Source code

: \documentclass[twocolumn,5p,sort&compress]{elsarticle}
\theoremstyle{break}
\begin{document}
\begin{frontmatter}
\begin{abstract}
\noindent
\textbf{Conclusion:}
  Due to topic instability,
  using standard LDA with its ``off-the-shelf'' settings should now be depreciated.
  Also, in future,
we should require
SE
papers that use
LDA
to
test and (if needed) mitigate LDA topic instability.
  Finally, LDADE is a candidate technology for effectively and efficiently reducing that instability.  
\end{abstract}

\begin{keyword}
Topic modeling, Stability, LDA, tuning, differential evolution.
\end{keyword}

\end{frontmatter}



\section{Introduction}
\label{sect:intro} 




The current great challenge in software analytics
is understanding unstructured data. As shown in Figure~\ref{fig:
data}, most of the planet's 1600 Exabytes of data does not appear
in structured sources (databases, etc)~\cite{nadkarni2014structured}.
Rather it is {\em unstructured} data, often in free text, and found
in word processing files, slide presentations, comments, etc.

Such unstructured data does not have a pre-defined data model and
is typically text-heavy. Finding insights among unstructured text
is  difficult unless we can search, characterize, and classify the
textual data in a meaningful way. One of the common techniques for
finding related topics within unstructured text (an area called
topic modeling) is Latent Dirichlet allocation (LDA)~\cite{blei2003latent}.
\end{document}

---

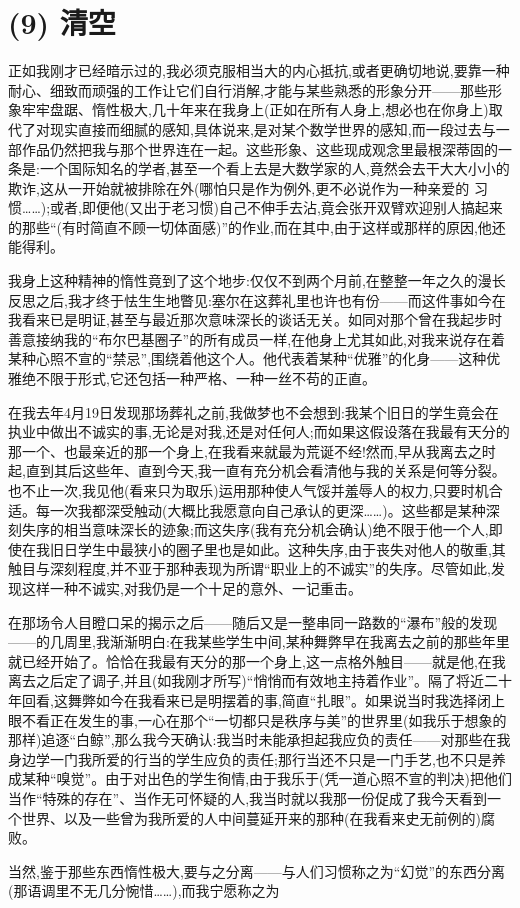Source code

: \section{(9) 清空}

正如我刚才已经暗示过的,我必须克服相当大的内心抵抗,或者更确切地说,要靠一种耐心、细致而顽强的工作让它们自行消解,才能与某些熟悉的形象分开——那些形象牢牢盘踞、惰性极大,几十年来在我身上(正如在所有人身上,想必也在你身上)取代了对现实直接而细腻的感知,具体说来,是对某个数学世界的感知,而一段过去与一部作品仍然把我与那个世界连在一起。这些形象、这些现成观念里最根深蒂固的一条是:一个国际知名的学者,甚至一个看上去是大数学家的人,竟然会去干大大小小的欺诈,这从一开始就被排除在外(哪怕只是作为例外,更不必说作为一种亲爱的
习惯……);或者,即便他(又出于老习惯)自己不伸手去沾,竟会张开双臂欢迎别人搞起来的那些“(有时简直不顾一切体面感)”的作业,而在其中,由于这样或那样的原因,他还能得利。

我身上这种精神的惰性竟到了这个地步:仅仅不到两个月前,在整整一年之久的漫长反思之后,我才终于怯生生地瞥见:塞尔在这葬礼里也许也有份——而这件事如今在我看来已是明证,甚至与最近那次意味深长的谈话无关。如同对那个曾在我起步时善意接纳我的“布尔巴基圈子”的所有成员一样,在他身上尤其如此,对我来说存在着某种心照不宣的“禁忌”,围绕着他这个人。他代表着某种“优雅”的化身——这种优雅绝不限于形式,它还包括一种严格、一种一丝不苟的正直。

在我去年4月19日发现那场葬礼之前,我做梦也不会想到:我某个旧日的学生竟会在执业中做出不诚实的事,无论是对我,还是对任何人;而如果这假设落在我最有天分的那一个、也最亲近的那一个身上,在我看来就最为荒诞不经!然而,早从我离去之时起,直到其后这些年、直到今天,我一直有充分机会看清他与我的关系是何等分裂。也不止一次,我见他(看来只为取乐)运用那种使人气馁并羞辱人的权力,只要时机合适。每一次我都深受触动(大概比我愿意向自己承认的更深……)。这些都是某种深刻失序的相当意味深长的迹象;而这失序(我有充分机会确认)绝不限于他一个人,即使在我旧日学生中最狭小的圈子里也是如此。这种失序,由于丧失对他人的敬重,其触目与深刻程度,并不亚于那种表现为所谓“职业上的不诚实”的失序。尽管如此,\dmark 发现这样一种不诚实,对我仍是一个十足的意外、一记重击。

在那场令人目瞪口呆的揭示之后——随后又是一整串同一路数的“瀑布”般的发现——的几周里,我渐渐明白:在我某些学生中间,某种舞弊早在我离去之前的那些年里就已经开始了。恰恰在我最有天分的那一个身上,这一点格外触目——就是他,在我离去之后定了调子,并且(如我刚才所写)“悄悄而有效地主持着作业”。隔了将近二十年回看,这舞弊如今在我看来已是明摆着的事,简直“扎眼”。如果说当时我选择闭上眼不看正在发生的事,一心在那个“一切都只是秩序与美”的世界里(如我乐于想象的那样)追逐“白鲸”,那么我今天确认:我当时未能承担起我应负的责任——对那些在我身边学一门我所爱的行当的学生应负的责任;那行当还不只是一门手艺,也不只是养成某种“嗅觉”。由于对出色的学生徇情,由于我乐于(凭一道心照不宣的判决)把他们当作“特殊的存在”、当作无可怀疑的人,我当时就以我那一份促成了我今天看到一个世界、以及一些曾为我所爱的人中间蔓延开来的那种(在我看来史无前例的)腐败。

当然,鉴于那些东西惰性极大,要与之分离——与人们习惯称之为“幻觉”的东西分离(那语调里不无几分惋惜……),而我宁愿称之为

---

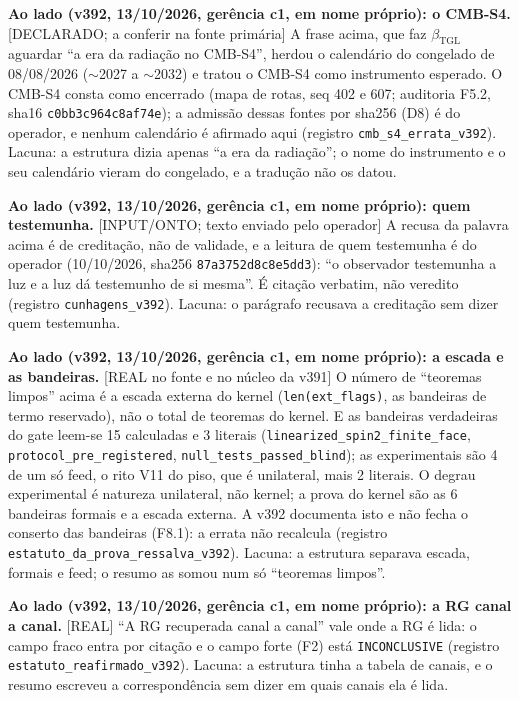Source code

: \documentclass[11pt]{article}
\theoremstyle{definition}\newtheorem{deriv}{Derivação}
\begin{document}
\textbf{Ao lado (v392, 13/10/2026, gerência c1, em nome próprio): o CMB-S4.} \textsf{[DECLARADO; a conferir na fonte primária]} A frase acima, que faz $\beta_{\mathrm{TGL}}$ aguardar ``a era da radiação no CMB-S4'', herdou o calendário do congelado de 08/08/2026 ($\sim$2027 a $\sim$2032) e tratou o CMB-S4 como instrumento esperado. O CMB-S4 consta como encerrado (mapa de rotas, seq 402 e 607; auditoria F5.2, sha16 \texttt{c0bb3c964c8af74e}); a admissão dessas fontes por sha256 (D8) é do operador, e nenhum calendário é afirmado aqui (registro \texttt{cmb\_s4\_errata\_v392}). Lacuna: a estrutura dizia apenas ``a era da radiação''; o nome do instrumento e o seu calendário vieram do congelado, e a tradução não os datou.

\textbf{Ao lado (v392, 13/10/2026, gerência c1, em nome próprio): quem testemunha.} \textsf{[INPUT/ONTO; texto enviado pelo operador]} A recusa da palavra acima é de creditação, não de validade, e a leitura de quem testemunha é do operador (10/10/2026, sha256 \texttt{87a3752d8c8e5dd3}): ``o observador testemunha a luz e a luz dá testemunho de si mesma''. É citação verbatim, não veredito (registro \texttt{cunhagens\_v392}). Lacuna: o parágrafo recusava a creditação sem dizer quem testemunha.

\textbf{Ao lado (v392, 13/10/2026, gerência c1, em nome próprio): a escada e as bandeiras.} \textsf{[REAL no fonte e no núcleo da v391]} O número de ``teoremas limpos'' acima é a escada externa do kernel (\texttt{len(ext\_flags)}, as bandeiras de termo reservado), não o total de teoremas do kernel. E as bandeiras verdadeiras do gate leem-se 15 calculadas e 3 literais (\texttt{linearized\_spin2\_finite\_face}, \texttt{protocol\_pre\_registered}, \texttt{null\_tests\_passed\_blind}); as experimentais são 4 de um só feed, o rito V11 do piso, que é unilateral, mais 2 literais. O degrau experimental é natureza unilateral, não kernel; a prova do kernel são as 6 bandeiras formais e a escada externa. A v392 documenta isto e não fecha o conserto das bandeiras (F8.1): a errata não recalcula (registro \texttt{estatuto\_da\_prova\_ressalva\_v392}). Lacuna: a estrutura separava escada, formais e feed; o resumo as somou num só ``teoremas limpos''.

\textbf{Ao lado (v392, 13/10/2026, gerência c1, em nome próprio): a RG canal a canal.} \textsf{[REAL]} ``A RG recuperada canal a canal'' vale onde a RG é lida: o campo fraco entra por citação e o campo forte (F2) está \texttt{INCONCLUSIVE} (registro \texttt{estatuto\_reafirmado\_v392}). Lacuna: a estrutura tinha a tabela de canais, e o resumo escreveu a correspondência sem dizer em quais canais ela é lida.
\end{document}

* ACTION ITEM *
When the word "frontmatter" occurs in a line above, list that line.

* RESULT BELOW *
\begin{frontmatter}
\end{frontmatter}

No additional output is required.